Only the lines from the top of the data through the line with "To reproduce the experiments" should be repeated, each exactly as written.
Start of Listed entries
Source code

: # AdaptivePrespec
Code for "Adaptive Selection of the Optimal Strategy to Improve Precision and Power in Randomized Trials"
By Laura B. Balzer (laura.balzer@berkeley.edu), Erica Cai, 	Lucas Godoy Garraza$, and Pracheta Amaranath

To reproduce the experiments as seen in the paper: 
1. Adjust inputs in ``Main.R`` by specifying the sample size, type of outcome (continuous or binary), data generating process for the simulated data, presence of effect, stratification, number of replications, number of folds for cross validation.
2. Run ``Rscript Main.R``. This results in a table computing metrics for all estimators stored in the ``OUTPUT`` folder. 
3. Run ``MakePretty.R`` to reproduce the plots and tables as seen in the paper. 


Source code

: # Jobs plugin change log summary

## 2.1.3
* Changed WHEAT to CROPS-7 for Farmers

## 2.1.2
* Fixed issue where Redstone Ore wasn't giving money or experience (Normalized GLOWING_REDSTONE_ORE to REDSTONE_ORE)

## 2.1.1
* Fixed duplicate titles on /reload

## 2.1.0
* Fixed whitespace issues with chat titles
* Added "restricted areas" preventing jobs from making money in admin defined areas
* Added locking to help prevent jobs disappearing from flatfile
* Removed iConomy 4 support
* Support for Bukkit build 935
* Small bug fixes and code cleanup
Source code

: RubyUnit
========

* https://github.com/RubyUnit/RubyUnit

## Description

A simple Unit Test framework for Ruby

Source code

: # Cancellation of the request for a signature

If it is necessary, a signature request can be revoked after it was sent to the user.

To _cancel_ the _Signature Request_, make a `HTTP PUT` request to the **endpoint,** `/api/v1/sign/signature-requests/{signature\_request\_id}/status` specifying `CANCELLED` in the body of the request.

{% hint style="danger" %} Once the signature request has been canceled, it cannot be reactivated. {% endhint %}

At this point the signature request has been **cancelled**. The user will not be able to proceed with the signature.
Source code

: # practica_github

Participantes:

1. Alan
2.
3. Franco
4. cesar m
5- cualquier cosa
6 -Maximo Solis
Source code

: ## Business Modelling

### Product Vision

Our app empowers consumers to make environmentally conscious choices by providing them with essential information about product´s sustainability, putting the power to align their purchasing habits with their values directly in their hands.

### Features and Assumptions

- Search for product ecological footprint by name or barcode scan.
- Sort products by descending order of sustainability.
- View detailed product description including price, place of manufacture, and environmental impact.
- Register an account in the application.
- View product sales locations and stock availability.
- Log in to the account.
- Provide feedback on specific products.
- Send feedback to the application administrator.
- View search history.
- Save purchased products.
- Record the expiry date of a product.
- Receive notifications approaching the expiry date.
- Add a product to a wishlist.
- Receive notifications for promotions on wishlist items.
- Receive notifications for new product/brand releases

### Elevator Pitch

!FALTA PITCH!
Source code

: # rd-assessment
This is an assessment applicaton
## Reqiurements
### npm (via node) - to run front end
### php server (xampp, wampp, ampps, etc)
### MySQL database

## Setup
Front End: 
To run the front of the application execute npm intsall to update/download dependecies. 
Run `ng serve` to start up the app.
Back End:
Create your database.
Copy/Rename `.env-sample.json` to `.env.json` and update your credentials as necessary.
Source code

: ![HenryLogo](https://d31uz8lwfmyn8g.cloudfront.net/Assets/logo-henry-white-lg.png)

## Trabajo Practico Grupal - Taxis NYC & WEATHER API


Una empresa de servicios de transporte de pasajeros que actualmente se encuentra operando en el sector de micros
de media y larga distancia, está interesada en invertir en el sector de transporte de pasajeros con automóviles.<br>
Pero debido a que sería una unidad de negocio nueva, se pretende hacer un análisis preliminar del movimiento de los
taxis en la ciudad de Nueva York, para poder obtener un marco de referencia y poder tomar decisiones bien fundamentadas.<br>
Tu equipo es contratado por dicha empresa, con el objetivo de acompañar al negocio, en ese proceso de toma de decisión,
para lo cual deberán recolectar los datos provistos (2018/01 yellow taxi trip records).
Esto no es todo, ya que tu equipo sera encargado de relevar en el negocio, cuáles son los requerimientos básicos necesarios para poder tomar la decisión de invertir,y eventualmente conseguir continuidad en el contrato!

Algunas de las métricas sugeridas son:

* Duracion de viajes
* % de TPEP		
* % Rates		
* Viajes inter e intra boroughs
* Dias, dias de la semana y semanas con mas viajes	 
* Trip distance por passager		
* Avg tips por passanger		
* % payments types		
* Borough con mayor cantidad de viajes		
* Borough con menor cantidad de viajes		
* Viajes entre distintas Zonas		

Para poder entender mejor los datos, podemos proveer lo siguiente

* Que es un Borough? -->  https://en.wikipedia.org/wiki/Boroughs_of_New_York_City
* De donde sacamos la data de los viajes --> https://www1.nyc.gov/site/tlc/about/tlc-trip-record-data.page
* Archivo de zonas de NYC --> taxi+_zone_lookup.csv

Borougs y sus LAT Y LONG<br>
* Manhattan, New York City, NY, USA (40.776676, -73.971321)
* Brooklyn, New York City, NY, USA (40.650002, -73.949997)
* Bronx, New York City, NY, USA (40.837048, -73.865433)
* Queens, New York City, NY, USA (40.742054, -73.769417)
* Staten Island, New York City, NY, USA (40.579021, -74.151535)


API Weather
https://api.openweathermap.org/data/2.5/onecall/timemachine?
End of Listed entries
Solution for this problem:
Source code

: # AdaptivePrespec
Code for "Adaptive Selection of the Optimal Strategy to Improve Precision and Power in Randomized Trials"
By Laura B. Balzer (laura.balzer@berkeley.edu), Erica Cai, 	Lucas Godoy Garraza$, and Pracheta Amaranath

To reproduce the experiments as seen in the paper: 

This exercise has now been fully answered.